Restate word for word the entries below, starting with the line with "method will allow" and continuing through the line with "chat controls with". Include both of those lines and no others.

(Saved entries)
————————

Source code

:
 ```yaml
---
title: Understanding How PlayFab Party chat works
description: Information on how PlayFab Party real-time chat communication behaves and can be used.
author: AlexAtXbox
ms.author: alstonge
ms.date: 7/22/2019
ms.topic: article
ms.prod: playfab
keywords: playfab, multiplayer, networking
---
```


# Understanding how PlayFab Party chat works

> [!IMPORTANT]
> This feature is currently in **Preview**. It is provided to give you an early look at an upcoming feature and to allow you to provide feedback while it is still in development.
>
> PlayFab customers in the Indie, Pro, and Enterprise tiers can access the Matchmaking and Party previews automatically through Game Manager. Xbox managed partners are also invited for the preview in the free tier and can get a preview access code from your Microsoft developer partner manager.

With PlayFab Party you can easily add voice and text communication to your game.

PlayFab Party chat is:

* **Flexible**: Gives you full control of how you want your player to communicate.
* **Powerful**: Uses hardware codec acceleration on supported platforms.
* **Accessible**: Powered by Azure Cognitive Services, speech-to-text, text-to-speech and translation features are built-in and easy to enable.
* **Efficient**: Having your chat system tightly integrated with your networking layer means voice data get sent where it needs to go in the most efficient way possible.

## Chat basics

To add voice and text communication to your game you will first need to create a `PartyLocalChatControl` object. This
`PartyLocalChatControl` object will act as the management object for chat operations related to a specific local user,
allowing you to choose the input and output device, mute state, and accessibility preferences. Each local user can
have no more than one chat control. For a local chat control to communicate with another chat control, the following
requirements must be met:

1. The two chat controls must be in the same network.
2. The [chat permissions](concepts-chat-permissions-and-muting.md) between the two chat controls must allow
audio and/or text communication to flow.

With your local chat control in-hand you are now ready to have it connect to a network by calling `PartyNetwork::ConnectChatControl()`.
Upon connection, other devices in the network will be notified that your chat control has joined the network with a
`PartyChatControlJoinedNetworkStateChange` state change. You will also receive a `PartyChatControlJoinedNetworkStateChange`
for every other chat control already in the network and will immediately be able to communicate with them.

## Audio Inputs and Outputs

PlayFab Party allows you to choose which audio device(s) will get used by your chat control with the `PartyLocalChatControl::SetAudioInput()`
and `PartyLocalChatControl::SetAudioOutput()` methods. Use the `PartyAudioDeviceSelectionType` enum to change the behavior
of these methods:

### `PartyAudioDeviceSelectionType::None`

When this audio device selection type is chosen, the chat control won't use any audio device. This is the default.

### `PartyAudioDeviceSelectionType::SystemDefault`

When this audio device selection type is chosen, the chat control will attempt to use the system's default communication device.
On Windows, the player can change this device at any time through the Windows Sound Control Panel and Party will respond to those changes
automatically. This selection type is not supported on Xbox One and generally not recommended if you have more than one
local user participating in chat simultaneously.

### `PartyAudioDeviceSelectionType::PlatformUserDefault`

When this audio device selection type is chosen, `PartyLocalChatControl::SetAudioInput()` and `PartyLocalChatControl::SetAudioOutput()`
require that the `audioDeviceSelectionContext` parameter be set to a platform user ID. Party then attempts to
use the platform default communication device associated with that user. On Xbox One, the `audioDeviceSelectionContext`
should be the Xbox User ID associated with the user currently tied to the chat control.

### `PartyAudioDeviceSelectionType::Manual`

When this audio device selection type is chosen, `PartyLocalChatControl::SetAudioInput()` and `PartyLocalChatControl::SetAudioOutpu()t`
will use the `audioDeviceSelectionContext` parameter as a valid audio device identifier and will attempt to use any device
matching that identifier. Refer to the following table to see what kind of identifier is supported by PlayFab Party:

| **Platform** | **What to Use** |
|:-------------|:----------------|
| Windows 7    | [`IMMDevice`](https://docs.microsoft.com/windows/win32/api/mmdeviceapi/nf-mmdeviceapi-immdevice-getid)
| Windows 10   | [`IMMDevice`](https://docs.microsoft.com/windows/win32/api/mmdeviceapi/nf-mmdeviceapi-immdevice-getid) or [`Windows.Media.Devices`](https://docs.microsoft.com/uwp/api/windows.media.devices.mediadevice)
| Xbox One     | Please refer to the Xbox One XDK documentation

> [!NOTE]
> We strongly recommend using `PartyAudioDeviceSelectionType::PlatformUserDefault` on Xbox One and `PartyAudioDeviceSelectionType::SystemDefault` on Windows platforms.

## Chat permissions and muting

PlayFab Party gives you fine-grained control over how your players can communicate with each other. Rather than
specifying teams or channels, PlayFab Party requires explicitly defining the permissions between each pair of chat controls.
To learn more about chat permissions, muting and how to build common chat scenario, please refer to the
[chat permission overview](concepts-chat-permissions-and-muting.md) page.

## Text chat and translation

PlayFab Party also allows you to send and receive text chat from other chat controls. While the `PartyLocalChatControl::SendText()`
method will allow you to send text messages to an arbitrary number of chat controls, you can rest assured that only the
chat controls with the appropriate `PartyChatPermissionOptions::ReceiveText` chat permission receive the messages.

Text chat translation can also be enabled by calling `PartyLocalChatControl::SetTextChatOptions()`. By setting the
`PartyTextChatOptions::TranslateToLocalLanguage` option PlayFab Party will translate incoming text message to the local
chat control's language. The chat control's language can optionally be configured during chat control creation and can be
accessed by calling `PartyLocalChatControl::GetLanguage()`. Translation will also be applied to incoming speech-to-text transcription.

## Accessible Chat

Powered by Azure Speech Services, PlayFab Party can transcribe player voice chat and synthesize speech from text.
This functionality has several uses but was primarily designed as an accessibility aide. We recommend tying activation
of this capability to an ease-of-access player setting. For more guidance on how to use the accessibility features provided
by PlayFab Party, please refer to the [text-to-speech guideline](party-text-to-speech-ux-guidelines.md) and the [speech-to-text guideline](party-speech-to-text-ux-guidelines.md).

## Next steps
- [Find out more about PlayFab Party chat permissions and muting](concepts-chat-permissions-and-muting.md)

————————

SOLUTION TO THIS PROBLEM
method will allow you to send text messages to an arbitrary number of chat controls, you can rest assured that only the
chat controls with the appropriate `PartyChatPermissionOptions::ReceiveText` chat permission receive the messages.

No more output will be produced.